Here is a basic list of contractual issues to consider when concluding OEM agreements: Type 2: Contract Manufacturing (CM). In this arrangement, the foreign buyer has a fully developed product design. Traditionally, it was a product manufactured by the buyer in his country of origin. More recently, the product is a new design manufactured for the first time abroad. In a CM agreement, the property may seem simple: the foreign buyer owns all the IPs, both in design and branding, and the factory owns nothing. However, in practice, the distribution is not always so clear. For example, your factory may change the design of your product and use these design changes to modify its own products, which it sells in direct competition with your products. Each contract manufacturing project presents difficulties and can be resolved by a clear and written agreement. In this type of OEM arrangement, intellectual property (IP) is generally clear: the buyer owns his brand (brands, logos and packaging) and the factory owns the product. Difficulties arise as soon as the product is adapted. Who owns the IP once the buyer has made changes to the product? An OEM agreement can shed light on this. As a general rule, the buyer tries to prevent the plant from using the adjustment when selling the commodity to third parties.
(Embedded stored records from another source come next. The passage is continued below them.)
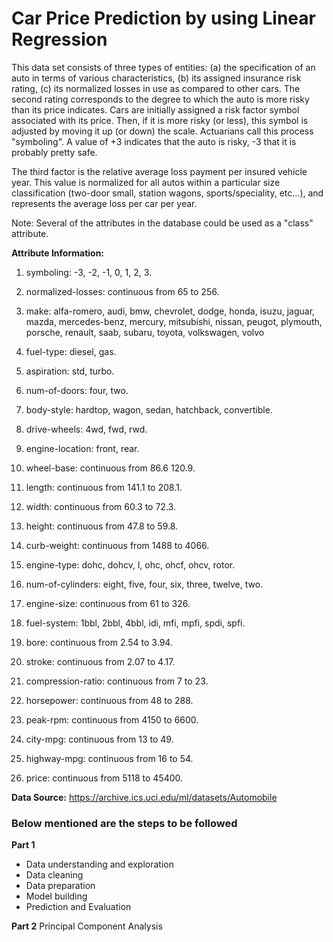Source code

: # Car Price Prediction by using Linear Regression

This data set consists of three types of entities: (a) the specification of an auto in terms of various characteristics, (b) its assigned insurance risk rating, (c) its normalized losses in use as compared to other cars. The second rating corresponds to the degree to which the auto is more risky than its price indicates. Cars are initially assigned a risk factor symbol associated with its price. Then, if it is more risky (or less), this symbol is adjusted by moving it up (or down) the scale. Actuarians call this process "symboling". A value of +3 indicates that the auto is risky, -3 that it is probably pretty safe.


The third factor is the relative average loss payment per insured vehicle year. This value is normalized for all autos within a particular size classification (two-door small, station wagons, sports/speciality, etc...), and represents the average loss per car per year.

Note: Several of the attributes in the database could be used as a "class" attribute.

<b>Attribute Information:</b>

1. symboling: -3, -2, -1, 0, 1, 2, 3.
2. normalized-losses: continuous from 65 to 256. 
3. make: alfa-romero, audi, bmw, chevrolet, dodge, honda, isuzu, jaguar, mazda, mercedes-benz, mercury, mitsubishi, nissan, peugot, plymouth, porsche, renault, saab, subaru, toyota, volkswagen, volvo

4. fuel-type: diesel, gas.
5. aspiration: std, turbo.
6. num-of-doors: four, two.
7. body-style: hardtop, wagon, sedan, hatchback, convertible.
8. drive-wheels: 4wd, fwd, rwd.
9. engine-location: front, rear.
10. wheel-base: continuous from 86.6 120.9.
11. length: continuous from 141.1 to 208.1.
12. width: continuous from 60.3 to 72.3.
13. height: continuous from 47.8 to 59.8.
14. curb-weight: continuous from 1488 to 4066.
15. engine-type: dohc, dohcv, l, ohc, ohcf, ohcv, rotor.
16. num-of-cylinders: eight, five, four, six, three, twelve, two.
17. engine-size: continuous from 61 to 326.
18. fuel-system: 1bbl, 2bbl, 4bbl, idi, mfi, mpfi, spdi, spfi.
19. bore: continuous from 2.54 to 3.94.
20. stroke: continuous from 2.07 to 4.17.
21. compression-ratio: continuous from 7 to 23.
22. horsepower: continuous from 48 to 288.
23. peak-rpm: continuous from 4150 to 6600.
24. city-mpg: continuous from 13 to 49.
25. highway-mpg: continuous from 16 to 54.
26. price: continuous from 5118 to 45400.

<b>Data Source:</b> https://archive.ics.uci.edu/ml/datasets/Automobile

### Below mentioned are the steps to be followed

<b>Part 1</b>
- Data understanding and exploration
- Data cleaning
- Data preparation
- Model building 
- Prediction and Evaluation



<b>Part 2</b> Principal Component Analysis
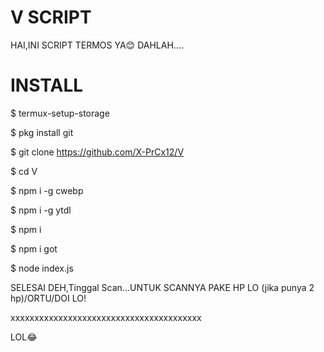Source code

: # V SCRIPT
HAI,INI SCRIPT TERMOS YA😊 DAHLAH....


# INSTALL
$ termux-setup-storage

$ pkg install git

$ git clone https://github.com/X-PrCx12/V

$ cd V

$ npm i -g cwebp

$ npm i -g ytdl

$ npm i 

$ npm i got

$ node index.js

SELESAI DEH,Tinggal Scan...UNTUK SCANNYA PAKE HP LO (jika punya 2 hp)/ORTU/DOI LO!

xxxxxxxxxxxxxxxxxxxxxxxxxxxxxxxxxxxxxxxx


LOL😂
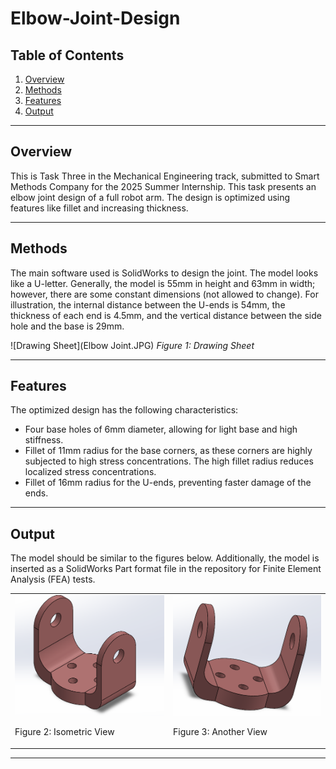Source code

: # Elbow-Joint-Design

## Table of Contents
1. [Overview](#overview)
2. [Methods](#methods)
3. [Features](#features)
4. [Output](#output)

---

## Overview

This is Task Three in the Mechanical Engineering track, submitted to Smart Methods Company for the 2025 Summer Internship. This task presents an elbow joint design of a full robot arm. The design is optimized using features like fillet and increasing thickness.

---

## Methods

The main software used is SolidWorks to design the joint. The model looks like a U-letter. Generally, the model is 55mm in height and 63mm in width; however, there are some constant dimensions (not allowed to change). For illustration, the internal distance between the U-ends is 54mm, the thickness of each end is 4.5mm, and the vertical distance between the side hole and the base is 29mm. 

![Drawing Sheet](Elbow Joint.JPG)
*Figure 1: Drawing Sheet*

---

## Features

The optimized design has the following characteristics:

- Four base holes of 6mm diameter, allowing for light base and high stiffness.
- Fillet of 11mm radius for the base corners, as these corners are highly subjected to high stress concentrations. The high fillet radius reduces localized stress concentrations.
- Fillet of 16mm radius for the U-ends, preventing faster damage of the ends.

---

## Output

The model should be similar to the figures below. Additionally, the model is inserted as a SolidWorks Part format file in the repository for Finite Element Analysis (FEA) tests.

<table>
    <tr>
        <td>
            <img src="Isometeric View.png" alt="Isometric View" style="width: 100%; max-width: 300px;">
            <p>Figure 2: Isometric View</p>
        </td>
        <td>
            <img src="Another View.png" alt="Another View" style="width: 100%; max-width: 300px;">
            <p>Figure 3: Another View</p>
        </td>
    </tr>
</table>

---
The first OEM, also known as the OEM agreement, is a company whose products are used as components in another company`s products, which then sells the finished item to users. An OEM product can be designed and manufactured to specifications other than the suppliers` primary product specifications. From the outset, they must have a clear picture of these design and manufacturing rights, prices and production rights, and intellectual property rights. This means that you need an ODM agreement that determines how they are resolved. Once again, the only way to resolve these problems is to confront them in advance with a detailed MDG agreement containing a solution to these issues that is fair to both parties. There is no simple and legal answer to any of these difficult questions. Or rather, the legal default in most countries will favor the position of the overseas plant. In the absence of a clear agreement on how to proceed, the foreign buyer will lose roughly every time. Foreign companies must decide whether the agreement with your Chinese manufacturer is exclusive or not. According to well-established Chinese law firms, if you wish to grant an exclusive right to manufacture either complete or partial of your products, you must say the agreement accordingly and take care of these different scenarios. The products to be manufactured should be clearly defined in the agreement, as well as the specifications of the products that should be described in detail. The creation of a clear manufacturing agreement can alleviate the various legal problems associated with production abroad.
Before discussing the most important terms of your manufacturing contract, we will briefly explain why it is so important to have such a contract, even in countries where legal systems are weak. There are three reasons why it makes sense to have a contract with your manufacturer, and only one of these reasons is applicability in court: 3. Delivery specifications. As a general rule, OEM agreements provide for a specific delivery port. However, if you have multiple ports and delivery points, or if you are likely to do so, the agreement should provide that the port or place of delivery is indicated in the orders. Given that China has become the world`s leading production base, it is clear that companies around the world want to make the most of it. An OEM agreement could prove to be the most effective instrument for conducting smooth trade in China.